The spooky castle environment loses its special castle charm whenever you start fighting enemies. Most of the enemies feel too cutesy to be here, and the general stupid humor tone ruins whatever they were going for. 3/10

Very nice B&W graphics. Most of the ports lose this, but some pick up their own charm. The background is moody, but doesn't quite capture the feel of the old horror movies its trying to emulate, too much white. The monsters are simplistic, but well-animated. 6/10

Is the story about some random dude, or a prince, taking out the Black Knight. It doesn't really matter, since it doesn't show up in-game. 0/10

The only music is Bach's Toccata and Fugue in D Minor. Depending on what version it is, you hear it throughout the game. The rest of the sound is mostly weird voice samples and strange sound effects. Some of them feel borderline trolling. 1/10

That's 21. I'm going to dock 2 points because this game is using difficulty to extend its length way beyond what it needs to be. So, a final rating of 19. Putting this in the realm of solid, but very noticeable issues that can ruin it for some. As this got ported to other systems its qualities became gradually removed.

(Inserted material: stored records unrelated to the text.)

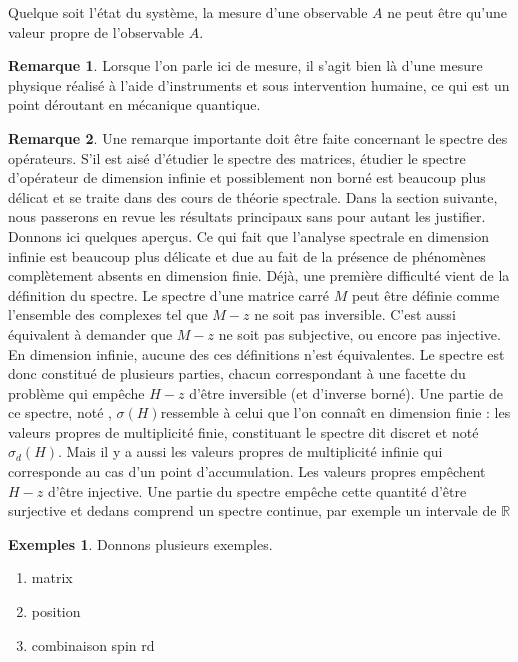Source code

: \documentclass[12pt,openany,a4paper, titlepage]{article}
\newcommand{\R}{\mathbb{R}}
\theoremstyle{definition}
\theoremstyle{definition}
\theoremstyle{definition}
\theoremstyle{definition}
\newtheorem{exs}{Exemples}
\theoremstyle{definition}
\newtheorem{rem}{Remarque}
\theoremstyle{definition}
\begin{document}
\vspace{3mm}
\begin{tcolorbox}[colback=gray!5!white,
                  colframe=gray!80!white,
                  title= Postulat 3 : Principe de quantification ]
Quelque soit l'état du système, la mesure d'une observable $A$ ne peut être qu'une valeur propre de l'observable $A$.
\end{tcolorbox}
\vspace{3mm}

\begin{rem}
    Lorsque l'on parle ici de mesure, il s'agit bien là d'une mesure physique réalisé à l'aide d'instruments et sous intervention humaine, ce qui est un point déroutant en mécanique quantique. 
\end{rem}

\begin{rem}
    Une remarque importante doit être faite concernant le spectre des opérateurs. S'il est aisé d'étudier le spectre des matrices, étudier le spectre d'opérateur de dimension infinie et possiblement non borné est beaucoup plus délicat et se traite dans des cours de théorie spectrale. Dans la section suivante, nous passerons en revue les résultats principaux sans pour autant les justifier. Donnons ici quelques aperçus. Ce qui fait que l'analyse spectrale en dimension infinie est beaucoup plus délicate et due au fait de la présence de phénomènes complètement absents en dimension finie. Déjà, une première difficulté vient de la définition du spectre. Le spectre d'une matrice carré $M$ peut être définie comme l'ensemble des complexes tel que $M-z$ ne soit pas inversible. C'est aussi équivalent à demander que $M-z$ ne soit pas subjective, ou encore pas injective. En dimension infinie, aucune des ces définitions n'est équivalentes. Le spectre est donc constitué de plusieurs parties, chacun correspondant à une facette du problème qui empêche $H-z$ d'être inversible (et d'inverse borné). Une partie de ce spectre, noté , $\sigma(H)$ressemble à celui que l'on connaît en dimension finie : les valeurs propres de multiplicité finie, constituant le spectre dit discret et noté $\sigma_d(H)$. Mais il y a aussi les valeurs propres de multiplicité infinie qui corresponde au cas d'un point d'accumulation. Les valeurs propres empêchent $H-z$ d'être injective. Une partie du spectre empêche cette quantité d'être surjective et dedans comprend un spectre continue, par exemple un intervale de $\R$
\end{rem}

\begin{exs}
    Donnons plusieurs exemples.
    \begin{enumerate}
        \item[1] matrix
        \item[2] position
        \item[3] combinaison spin rd 
    \end{enumerate}
\end{exs}
\end{document}
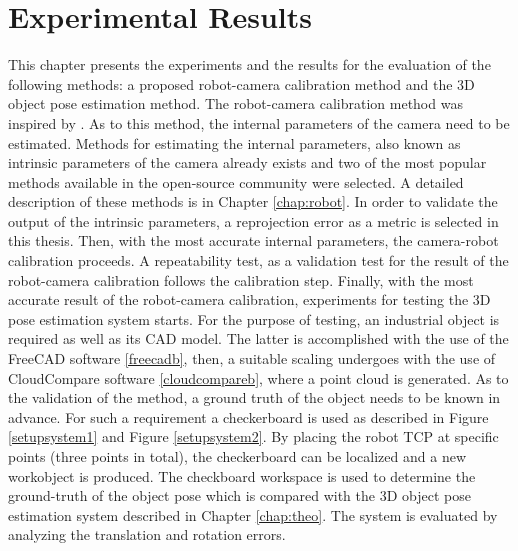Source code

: 
\chapter{Experimental Results}
\label{chap:exp}

This chapter presents the experiments and the results for the evaluation of the following methods: a proposed robot-camera calibration method and the 3D object pose estimation method. The robot-camera calibration method was inspired by \cite{autCAL2}. As to this method, the internal parameters of the camera need to be estimated. Methods for estimating the internal parameters, also known as intrinsic parameters of the camera already exists and two of the most popular methods available in the open-source community were selected. A detailed description of these methods is in Chapter \ref{chap:robot}. In order to validate the output of the intrinsic parameters, a reprojection error as a metric is selected in this thesis. Then, with the most accurate internal parameters, the camera-robot calibration proceeds. A repeatability test, as a validation test for the result of the robot-camera calibration follows the calibration step. Finally, with the most accurate result of the robot-camera calibration, experiments for testing the 3D pose estimation system starts. For the purpose of testing, an industrial object is required as well as its CAD model. The latter is accomplished with the use of the FreeCAD software \ref{freecadb}, then, a suitable scaling undergoes with the use of CloudCompare software \ref{cloudcompareb}, where a point cloud is generated. As to the validation of the method, a ground truth of the object needs to be known in advance. For such a requirement a checkerboard is used as described in Figure \ref{setupsystem1} and Figure \ref{setupsystem2}. By placing the robot TCP at specific points (three points in total), the checkerboard can be localized and a new workobject is produced. The checkboard workspace is used to determine the ground-truth of the object pose which is compared with the 3D object pose estimation system described in Chapter \ref{chap:theo}. The system is evaluated by analyzing the translation and rotation errors.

Usually either the graphics or the controls suffer, but the CD-i version is notable for being worse in both respects. Huzzah for that.

Glowing praise is not rare for this game, usually on the Mac, no surprise there, since this is a big nostalgia game there. There was one on the Genesis that astounded me, given that it is worse on the Genesis. But this gets vicious in the negative reviews. Beyond the infamous Angry Video Game Nerd video, we have a whole host of comparisons that I don't really feel like repeating here. Suffice to say that a lot of people did not care for this.

Next up is...I dunno. I feel like playing a racing game.